Moving on from a bad relationship can seem impossible when people are not sorry, but it can be done. Find out how to move on from a bad falling out and get your own closure.
When relationships end, for whatever reason, most of us need some type of emotional closure, or we feel like we can’t move forward with our lives. Without it, some people feel emotionally trapped in the end of the relationship, and they can’t heal. Join SpiritualBlossom to find out what this closure is and why a lot of people can’t move on without it. Find out why things end to begin with and how to get closure with someone else’s participation. To be honest, we can’t always have that, so we have to get closure on our own. We will show you how you can get that. Closure with the other person isn’t always possible- but you can get it on your own anyway. Read on to begin.
What is Closure?

Closure is that sense of satisfying resolution you get when a relationship is over. It’s understanding that a relationship is over and why that happened. It’s a feeling of completion, and it means all questions are answered and there are no doubts about anything. This includes acceptance that things are over. It doesn’t mean nobody’s feelings were hurt or that one or both of you wish things had not ended. It just means you feel a sense of an ending and it allows you to move forward without the relationship or the person you had it with.

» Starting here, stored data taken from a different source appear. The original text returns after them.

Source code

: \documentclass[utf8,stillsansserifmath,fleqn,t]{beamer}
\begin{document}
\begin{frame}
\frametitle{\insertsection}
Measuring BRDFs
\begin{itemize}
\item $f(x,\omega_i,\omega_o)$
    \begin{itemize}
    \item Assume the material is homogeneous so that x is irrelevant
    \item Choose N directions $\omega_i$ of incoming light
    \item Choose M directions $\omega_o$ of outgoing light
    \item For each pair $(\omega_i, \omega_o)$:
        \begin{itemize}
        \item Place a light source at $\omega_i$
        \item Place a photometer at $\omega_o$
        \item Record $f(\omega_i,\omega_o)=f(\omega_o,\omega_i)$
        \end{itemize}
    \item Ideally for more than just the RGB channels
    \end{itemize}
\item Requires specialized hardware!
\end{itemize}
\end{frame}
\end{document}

You can release hurt or resentment, and focus on moving into other relationships. You accept that this relationship is no longer in your life, and you understand why. Closure means you understand what happened and you have some peace about the ending. Physically, closure means you are no longer in each other’s lives and emotionally, it means you can carry on in life without the relationship and not feel broken. You might even glow up when you get closure. Find out about glow ups after breakups here:Glow Ups After Breakups - How to Do Them
Why We Can’t Move On
Some people can’t move on without emotional closure from a relationship. They have unanswered questions sometimes and do not understand why things could not work out. Some people have things they want to say to the person they were in a relationship with, and the other person won’t talk to them. Some people were badly hurt, but the person who hurt them was not sorry. Some people sacrificed a lot for the relationship, gave it their all, and the other person just didn’t appreciate them.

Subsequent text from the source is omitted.